**Work item**
Each line of the data that includes "の証明です" must be copied.

**Data supplied**
• • • •
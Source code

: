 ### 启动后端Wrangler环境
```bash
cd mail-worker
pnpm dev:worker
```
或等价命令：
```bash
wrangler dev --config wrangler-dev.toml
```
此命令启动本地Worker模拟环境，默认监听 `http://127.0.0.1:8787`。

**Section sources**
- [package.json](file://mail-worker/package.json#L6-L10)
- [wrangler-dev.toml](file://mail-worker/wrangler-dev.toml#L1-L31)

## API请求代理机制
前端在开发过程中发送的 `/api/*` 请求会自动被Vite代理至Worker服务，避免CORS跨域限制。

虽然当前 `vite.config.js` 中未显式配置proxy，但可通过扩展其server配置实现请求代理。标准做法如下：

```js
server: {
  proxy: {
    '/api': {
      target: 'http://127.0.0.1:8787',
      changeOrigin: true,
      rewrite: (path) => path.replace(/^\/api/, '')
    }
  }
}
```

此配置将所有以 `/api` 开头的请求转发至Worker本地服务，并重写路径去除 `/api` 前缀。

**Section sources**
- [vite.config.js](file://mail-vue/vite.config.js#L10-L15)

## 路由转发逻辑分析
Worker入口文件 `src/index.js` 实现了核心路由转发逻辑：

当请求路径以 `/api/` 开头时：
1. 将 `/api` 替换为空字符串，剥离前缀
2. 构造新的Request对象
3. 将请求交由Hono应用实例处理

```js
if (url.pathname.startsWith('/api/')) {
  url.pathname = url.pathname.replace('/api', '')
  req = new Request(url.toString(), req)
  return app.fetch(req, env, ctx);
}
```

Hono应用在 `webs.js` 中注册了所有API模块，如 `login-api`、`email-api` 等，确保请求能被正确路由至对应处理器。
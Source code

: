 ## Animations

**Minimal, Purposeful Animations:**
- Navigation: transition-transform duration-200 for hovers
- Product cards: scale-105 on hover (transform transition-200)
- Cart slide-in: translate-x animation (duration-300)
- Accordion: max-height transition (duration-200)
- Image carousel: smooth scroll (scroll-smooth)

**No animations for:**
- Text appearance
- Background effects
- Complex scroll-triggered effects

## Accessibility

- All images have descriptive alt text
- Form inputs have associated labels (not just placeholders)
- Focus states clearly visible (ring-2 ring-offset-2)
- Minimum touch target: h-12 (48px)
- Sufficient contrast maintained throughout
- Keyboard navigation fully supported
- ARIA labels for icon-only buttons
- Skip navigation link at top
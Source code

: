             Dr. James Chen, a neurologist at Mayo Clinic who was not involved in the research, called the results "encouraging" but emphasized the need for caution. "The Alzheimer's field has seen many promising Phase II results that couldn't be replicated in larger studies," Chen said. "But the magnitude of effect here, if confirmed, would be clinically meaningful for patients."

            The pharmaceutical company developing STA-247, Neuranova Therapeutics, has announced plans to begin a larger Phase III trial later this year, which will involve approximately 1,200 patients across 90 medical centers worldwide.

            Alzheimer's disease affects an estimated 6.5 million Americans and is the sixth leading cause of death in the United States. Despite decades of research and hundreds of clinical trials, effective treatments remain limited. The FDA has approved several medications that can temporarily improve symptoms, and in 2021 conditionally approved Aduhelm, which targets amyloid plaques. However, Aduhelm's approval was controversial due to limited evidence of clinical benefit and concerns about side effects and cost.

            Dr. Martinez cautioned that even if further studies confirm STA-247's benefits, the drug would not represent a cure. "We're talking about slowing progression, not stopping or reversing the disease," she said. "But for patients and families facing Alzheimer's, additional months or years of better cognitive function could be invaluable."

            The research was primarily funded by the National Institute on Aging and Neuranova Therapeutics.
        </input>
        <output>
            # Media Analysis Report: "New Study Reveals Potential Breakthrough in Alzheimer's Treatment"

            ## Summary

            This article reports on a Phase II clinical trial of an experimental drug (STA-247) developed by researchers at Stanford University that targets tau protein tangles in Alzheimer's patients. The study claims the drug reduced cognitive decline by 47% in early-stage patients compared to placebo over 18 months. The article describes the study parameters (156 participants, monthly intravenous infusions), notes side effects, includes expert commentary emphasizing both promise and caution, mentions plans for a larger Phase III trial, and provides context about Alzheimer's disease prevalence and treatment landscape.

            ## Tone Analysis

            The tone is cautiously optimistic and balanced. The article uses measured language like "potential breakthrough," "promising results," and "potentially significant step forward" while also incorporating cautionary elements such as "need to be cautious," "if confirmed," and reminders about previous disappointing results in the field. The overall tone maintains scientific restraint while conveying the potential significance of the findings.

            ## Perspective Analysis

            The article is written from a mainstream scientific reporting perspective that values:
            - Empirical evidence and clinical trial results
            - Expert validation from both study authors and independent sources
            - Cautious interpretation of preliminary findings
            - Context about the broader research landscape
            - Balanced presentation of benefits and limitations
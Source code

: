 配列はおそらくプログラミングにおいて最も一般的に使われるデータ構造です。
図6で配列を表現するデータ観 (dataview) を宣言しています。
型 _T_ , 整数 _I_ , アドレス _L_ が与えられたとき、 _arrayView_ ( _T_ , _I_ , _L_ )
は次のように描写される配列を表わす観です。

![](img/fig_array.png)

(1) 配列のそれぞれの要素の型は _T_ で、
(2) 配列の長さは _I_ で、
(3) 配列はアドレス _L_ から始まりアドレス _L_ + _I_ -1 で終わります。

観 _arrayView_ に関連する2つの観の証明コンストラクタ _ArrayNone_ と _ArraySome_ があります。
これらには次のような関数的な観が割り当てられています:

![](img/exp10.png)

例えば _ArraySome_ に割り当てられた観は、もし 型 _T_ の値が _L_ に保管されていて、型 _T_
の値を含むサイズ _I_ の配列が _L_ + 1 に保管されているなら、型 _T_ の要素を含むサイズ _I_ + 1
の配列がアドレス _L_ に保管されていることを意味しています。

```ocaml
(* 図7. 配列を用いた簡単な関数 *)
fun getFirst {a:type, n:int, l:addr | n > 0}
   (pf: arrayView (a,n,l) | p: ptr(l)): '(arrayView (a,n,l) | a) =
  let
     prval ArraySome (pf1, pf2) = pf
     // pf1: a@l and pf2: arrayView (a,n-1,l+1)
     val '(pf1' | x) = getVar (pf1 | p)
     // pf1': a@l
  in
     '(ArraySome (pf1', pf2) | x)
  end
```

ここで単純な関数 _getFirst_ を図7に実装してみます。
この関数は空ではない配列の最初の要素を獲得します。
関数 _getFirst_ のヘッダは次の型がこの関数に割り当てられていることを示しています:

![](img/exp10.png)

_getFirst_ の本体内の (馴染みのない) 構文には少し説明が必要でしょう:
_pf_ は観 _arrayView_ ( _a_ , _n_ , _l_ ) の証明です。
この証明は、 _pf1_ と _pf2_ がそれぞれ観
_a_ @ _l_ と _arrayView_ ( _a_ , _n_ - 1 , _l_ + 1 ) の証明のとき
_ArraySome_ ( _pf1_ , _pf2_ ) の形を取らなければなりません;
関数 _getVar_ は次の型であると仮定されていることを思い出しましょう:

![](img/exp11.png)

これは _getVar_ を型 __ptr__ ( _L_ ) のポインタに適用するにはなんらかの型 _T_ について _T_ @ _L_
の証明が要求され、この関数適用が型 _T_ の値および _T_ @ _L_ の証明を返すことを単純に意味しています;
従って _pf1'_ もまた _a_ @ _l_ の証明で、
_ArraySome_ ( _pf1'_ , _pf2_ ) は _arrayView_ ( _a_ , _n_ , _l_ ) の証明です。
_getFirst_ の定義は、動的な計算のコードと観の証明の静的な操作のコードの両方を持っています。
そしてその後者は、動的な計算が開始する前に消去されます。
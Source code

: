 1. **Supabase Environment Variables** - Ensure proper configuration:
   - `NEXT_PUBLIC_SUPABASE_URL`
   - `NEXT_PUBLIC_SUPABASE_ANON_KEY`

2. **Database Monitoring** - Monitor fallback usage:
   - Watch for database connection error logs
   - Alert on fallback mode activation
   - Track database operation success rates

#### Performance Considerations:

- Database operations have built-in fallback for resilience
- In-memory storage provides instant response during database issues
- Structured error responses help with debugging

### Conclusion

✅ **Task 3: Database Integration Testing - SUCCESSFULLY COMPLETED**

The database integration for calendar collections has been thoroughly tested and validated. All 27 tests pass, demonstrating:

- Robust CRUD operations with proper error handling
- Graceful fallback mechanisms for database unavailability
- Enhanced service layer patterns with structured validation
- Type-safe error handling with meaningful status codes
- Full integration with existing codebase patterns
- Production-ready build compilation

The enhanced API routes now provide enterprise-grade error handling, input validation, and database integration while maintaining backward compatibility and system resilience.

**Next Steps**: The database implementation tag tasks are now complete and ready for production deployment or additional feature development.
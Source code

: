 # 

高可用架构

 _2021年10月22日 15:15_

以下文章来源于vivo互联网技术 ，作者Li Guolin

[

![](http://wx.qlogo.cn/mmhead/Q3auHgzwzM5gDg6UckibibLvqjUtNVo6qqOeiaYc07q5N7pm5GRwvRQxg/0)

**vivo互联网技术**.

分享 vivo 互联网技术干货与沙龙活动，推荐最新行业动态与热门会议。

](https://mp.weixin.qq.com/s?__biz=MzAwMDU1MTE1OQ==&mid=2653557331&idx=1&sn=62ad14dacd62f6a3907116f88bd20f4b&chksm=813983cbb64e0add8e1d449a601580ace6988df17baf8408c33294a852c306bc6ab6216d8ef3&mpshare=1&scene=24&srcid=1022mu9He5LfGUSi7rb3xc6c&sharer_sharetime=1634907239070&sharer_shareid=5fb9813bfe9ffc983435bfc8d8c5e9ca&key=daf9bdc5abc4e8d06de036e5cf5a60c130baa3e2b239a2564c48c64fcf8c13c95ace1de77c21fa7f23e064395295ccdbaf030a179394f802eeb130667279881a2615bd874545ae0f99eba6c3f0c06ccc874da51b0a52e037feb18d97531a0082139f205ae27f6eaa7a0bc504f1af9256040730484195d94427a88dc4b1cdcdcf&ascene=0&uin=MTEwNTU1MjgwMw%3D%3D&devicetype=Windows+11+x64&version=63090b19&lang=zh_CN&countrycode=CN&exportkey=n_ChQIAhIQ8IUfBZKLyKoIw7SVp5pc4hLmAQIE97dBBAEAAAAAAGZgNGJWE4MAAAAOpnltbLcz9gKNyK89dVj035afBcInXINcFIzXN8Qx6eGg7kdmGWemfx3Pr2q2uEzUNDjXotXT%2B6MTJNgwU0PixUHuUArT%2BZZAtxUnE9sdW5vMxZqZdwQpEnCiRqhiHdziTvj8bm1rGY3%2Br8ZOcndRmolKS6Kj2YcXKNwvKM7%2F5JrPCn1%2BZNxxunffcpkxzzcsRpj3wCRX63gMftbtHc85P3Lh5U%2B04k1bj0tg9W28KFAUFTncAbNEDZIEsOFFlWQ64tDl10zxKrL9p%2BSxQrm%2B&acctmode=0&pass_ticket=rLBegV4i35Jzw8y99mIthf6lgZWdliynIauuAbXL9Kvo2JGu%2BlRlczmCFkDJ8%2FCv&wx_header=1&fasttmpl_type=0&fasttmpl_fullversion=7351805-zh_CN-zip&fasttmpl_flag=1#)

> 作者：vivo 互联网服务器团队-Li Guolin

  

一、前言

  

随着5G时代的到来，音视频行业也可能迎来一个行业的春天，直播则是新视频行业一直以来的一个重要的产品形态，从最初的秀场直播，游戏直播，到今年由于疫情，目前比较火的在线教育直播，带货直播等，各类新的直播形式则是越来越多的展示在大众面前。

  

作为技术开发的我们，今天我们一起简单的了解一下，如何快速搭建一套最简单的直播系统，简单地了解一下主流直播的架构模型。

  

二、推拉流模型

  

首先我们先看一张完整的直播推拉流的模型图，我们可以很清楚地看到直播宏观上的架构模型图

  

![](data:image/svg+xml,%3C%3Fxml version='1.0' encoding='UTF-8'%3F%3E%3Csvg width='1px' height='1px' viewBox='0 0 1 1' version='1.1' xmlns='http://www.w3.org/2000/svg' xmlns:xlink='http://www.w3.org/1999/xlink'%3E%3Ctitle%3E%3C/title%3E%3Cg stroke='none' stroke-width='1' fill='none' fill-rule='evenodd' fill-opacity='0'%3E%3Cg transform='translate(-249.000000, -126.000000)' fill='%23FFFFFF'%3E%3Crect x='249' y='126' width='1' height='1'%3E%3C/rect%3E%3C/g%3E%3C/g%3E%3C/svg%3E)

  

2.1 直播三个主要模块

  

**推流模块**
• • • •
**Solution for this task**
_pf_ は観 _arrayView_ ( _a_ , _n_ , _l_ ) の証明です。
_ArraySome_ ( _pf1'_ , _pf2_ ) は _arrayView_ ( _a_ , _n_ , _l_ ) の証明です。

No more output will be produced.